Harnessing the power of policy coherence and story telling
To effectively reverse the brain drain in Nigeria’s health sector, Professor Onyemelukwe advocated for a comprehensive and strategic approach that encompasses policy coherence, bilateral agreements, holistic incentives, and storytelling to foster an environment conducive to the return and contribution of health professionals.
Nigeria is on the World Health Organization (WHO) health workforce support and safeguards list 2023. These are countries with a density of doctors, nurses and midwives below the global median (49 per 10 000 population); and a UHC service coverage index less than 55. Prof Onyemelukwe believes that this represents an opportunity to address the underlying issues and tackle critical challenges such as fair recruitment practices, financial compensation for the training and development of healthcare professionals, and mechanisms for knowledge sharing and collaboration. “Basically, what it means is that we are training healthcare professionals for the world and it’s not as if we have enough for ourselves,” she said.

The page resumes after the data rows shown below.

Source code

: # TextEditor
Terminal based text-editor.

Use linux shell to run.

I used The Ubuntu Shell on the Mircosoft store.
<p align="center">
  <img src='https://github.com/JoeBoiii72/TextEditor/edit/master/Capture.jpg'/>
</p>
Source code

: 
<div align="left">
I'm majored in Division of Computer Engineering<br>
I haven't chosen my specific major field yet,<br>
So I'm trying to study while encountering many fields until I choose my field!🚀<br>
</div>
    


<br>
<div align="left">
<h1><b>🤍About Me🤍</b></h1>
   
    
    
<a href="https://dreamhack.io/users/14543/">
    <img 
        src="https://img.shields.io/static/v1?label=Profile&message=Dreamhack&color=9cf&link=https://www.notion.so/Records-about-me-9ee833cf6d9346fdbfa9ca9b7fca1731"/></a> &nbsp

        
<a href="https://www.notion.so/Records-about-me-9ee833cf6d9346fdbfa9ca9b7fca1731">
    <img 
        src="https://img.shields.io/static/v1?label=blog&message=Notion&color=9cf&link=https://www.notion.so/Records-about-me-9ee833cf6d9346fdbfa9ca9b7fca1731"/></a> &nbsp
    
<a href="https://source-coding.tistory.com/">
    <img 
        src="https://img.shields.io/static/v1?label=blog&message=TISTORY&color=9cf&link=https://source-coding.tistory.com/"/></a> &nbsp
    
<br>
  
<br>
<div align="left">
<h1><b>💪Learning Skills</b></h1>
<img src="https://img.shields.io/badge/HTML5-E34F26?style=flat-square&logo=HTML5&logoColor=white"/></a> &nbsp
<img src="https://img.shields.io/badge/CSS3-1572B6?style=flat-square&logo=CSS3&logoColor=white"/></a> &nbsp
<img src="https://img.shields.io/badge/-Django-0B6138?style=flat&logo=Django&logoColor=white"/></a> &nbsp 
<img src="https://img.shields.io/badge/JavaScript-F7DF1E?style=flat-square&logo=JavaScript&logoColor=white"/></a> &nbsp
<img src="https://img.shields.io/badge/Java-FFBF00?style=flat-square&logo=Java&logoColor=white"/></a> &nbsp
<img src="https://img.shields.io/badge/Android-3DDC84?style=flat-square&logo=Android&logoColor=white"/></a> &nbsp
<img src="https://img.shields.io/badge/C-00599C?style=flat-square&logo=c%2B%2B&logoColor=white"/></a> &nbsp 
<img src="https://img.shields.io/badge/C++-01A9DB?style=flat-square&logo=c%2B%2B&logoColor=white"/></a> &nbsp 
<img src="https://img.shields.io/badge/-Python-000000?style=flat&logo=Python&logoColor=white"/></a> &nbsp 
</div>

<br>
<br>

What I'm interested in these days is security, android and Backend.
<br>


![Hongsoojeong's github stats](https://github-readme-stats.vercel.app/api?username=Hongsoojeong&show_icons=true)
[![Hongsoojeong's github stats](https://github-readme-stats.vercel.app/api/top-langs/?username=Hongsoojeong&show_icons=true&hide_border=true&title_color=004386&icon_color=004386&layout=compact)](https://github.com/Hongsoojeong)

Nigeria has a National Diaspora Policy in place, which aims to recognise and harness the diapora’s potential, empower them to contribute effectively, and protect their rights and welfare. However, according to Prof Onyemelukwe who contributed to the policy’s drafting, “Since that time, some of the conversations that we have had, for example, around tax incentive and so on, have not yet yielded any fruit”. She also disclosed that a policy for health worker migration is under development and advocated for the involvement of all relevant stakeholders to ensure a comprehensive policy.
Prof Onyemelukwe in addition underscored the power of storytelling as a catalyst for change. She emphasised that positive examples and successful partnerships, alongside how a coherent approach to policy formulation and implementation can help reshape the narrative and foster a conducive environment for the return and active engagement of health professionals in the diaspora.